Исли положил ему ладони на плечи, коснулся затылка, пропустил сквозь пальцы скользкие прямые пряди. Между ними проскочила искра — волосы наэлектризовались от холода. Исли отдернул руку — и задохнулся, потому что в этот момент Ригальдо наконец вобрал член в рот. Сперва только головку, сильно надавливая губами, массируя влажным широким языком так, что Исли очень быстро стал задыхаться — чувствовать это было просто невыносимо, страшно хотелось вогнать поглубже, двигаться сильней и быстрей. Он нетерпеливо толкнулся бедрами, но Ригальдо отстранился и снова расчетливо медленно его облизал. Исли испытывал что-то близкое к обмороку — головка почти потеряла чувствительность, яйца поджались, скользкий от стекающей слюны член ныл, требуя, чтобы по нему поводили рукой. Ноги подкашивались, он с трудом сдерживался, чтобы не ухватить Ригальдо за волосы и не воткнуть мордой в пах за инквизиторские замашки. Когда тот наконец заглотнул целиком, Исли ахнул — стало так хорошо, что потемнело в глазах. В ушах гудела кровь, ноздри щекотал запах машинного масла; Ригальдо сосал с чмоканьем и прихлюпыванием, смело насаживался горлом на ствол. Его ладони, обнимающие ноги Исли, дрожали. Когда он опустил одну руку вниз, чтобы сжать себя через штаны, Исли вцепился ему в плечо:
— Нет, не хочу так, давай вместе!
Ригальдо выпустил его с протяжным горловым звуком, шумно сглотнул и с заметным напряжением произнес:
— Уверен? Мы уже близко…
— Уверен, — прошептал Исли в холодную темноту. — Хочу тебя целовать.

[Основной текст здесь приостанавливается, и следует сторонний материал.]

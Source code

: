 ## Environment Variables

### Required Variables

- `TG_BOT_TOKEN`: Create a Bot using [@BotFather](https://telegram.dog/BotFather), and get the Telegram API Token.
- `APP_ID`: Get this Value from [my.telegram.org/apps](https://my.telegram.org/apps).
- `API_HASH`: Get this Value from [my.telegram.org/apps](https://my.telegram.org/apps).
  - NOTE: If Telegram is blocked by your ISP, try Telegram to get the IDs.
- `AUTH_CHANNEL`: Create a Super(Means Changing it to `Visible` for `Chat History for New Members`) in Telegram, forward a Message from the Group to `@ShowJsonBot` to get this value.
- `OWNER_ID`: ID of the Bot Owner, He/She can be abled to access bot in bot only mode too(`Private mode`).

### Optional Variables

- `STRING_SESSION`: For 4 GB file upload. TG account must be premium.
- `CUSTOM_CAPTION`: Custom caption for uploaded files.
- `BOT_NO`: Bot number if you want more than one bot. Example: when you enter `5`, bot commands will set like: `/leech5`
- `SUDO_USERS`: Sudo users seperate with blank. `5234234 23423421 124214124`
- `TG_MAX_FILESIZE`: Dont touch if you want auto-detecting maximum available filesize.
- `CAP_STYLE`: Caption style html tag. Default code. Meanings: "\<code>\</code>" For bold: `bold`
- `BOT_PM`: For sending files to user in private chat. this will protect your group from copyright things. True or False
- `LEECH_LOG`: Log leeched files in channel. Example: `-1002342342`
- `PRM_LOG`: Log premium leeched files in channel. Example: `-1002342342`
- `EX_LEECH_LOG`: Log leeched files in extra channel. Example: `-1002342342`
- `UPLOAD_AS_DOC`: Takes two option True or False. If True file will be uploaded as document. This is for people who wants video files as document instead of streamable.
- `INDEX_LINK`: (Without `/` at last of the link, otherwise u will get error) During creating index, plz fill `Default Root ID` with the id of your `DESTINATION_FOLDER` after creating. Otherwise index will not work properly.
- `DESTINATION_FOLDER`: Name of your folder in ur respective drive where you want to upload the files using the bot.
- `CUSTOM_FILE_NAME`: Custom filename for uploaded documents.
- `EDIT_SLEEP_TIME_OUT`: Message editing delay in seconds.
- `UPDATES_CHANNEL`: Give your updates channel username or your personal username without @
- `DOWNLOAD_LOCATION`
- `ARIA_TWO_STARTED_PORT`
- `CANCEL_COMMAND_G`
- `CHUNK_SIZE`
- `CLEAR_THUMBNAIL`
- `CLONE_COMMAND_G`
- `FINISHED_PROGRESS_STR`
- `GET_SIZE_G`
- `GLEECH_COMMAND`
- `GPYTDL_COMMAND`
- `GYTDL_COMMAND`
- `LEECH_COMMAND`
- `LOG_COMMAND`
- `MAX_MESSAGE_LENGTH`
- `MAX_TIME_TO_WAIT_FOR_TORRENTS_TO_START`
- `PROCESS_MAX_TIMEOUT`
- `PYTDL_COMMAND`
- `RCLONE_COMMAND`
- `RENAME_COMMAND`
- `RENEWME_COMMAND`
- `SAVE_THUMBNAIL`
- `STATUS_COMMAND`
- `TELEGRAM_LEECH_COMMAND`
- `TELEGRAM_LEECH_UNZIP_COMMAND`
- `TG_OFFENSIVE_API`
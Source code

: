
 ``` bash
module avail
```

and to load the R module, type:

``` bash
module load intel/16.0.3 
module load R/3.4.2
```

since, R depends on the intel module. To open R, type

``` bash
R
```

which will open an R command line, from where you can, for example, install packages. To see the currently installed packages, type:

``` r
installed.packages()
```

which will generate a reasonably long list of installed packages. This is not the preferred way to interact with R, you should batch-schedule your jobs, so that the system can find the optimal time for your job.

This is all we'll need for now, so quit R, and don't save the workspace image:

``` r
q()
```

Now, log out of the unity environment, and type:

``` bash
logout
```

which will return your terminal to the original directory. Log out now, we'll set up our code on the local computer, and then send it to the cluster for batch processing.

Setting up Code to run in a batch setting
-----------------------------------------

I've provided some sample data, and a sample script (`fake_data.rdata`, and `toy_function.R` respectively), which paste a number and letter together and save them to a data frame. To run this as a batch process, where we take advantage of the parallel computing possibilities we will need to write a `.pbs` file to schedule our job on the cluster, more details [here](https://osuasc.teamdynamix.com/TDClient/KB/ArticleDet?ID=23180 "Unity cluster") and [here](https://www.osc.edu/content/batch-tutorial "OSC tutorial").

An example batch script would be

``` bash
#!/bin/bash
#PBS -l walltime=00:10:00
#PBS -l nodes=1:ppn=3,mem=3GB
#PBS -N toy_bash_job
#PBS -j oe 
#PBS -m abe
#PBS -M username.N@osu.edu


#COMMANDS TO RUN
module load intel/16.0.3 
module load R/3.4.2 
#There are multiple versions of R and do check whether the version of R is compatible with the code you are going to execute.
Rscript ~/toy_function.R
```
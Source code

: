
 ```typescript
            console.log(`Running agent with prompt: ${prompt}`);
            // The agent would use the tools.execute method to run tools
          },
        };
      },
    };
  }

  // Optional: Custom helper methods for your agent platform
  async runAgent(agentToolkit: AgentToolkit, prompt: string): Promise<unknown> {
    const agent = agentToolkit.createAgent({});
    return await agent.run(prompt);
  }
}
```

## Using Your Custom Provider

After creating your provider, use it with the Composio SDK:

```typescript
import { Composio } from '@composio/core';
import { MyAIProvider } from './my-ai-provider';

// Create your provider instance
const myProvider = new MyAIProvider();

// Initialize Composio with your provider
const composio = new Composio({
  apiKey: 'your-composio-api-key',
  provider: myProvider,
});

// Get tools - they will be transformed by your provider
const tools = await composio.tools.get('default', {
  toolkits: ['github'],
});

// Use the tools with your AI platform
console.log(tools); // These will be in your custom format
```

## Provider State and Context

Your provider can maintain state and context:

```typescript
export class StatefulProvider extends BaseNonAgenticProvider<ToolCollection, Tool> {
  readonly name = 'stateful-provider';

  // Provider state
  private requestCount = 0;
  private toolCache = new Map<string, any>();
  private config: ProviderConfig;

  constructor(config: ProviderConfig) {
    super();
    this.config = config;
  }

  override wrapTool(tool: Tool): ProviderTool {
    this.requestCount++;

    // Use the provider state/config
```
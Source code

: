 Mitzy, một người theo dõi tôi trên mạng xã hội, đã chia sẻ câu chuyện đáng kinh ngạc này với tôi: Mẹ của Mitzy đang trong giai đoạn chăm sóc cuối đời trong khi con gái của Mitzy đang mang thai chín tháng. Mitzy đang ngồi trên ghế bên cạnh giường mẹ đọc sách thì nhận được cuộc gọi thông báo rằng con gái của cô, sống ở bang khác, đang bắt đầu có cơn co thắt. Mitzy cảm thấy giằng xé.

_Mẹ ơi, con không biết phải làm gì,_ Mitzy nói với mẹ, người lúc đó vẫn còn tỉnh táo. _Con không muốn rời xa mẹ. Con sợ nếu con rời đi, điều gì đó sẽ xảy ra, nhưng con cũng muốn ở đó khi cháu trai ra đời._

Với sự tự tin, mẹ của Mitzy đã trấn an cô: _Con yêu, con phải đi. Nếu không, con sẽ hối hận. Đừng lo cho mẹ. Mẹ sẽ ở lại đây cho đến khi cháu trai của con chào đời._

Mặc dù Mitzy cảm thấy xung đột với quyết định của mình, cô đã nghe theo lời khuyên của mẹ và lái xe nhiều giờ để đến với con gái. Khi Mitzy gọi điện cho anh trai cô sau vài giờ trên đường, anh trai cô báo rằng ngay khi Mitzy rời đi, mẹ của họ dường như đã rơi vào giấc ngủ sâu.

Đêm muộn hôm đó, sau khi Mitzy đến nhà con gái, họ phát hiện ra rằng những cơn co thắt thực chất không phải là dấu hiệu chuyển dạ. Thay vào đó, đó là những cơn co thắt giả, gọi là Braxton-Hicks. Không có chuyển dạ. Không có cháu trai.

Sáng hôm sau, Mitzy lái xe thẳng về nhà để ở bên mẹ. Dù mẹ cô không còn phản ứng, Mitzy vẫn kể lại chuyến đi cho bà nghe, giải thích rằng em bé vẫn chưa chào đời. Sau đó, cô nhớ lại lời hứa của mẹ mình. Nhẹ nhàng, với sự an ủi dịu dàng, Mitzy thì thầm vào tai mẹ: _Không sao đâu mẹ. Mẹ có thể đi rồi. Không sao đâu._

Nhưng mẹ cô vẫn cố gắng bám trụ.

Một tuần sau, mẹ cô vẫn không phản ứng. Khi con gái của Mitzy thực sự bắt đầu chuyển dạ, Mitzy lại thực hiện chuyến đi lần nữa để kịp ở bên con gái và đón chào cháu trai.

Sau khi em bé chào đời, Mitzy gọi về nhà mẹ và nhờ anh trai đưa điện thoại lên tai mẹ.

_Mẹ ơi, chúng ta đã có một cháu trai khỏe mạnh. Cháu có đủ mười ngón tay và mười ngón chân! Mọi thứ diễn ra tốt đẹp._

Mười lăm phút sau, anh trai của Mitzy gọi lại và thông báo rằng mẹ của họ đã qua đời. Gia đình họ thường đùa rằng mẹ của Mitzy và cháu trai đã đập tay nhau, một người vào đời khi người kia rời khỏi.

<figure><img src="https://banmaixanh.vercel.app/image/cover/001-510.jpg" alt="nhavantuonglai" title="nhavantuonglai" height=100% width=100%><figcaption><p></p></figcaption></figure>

Ригальдо встал на ноги резким, неловким движением, с грохотом свалив что-то на зацементированный пол; Исли проворно притянул его к себе, дернул вниз резинку штанов, стиснул оба горячих и мокрых члена. Ригальдо вжался в него всем телом, взялся руками за стеллажи. Его лицо было совсем рядом — бесшумно раздувающиеся ноздри, скользкий от нестертой слюны соленый рот, длинные вздрагивающие ресницы. Исли дышал ему в приоткрытые губы, задыхаясь от нежности и азарта, не прекращая быстро дрочить. Ригальдо толкался ему навстречу, пытался навязать свой ритм, но Исли опережал его, двигая кулаком слишком быстро и жестко. Он торопился, и его первым накрыло оргазмом, похожим на электрическую вспышку в темноте. Он задохнулся, жадно проживая все это — протяжное судорожное удовольствие, тут же накатившую слабость, разом обрушившиеся острые запахи возбуждения, холодного помещения и машинного масла. Ригальдо тяжело дышал, наваливался всем телом; его голова легла Исли на плечо — доверительно, как будто в безмолвной просьбе; и Исли знал, что от него требуется, и двигал рукой, пока Ригальдо не содрогнулся всем телом и не повис у него на плечах.
Потом они приводили себя в порядок. Исли включил свет и обнаружил, что Ригальдо свалил банку с гвоздями. Пока тот, ругаясь, собирал их по всему полу, он пошел проверить, все ли в доме в порядке. На этажах было тихо; кот не бродил, Бекки досыпала в родительской спальне.
Шторы в гостиной по-прежнему были раздвинуты, звездное небо все так же лениво мерцало. Исли устало опустился на диван — и понял, что засыпает, только когда стало тесно и тепло, потому что Ригальдо накрыл их обоих пледом.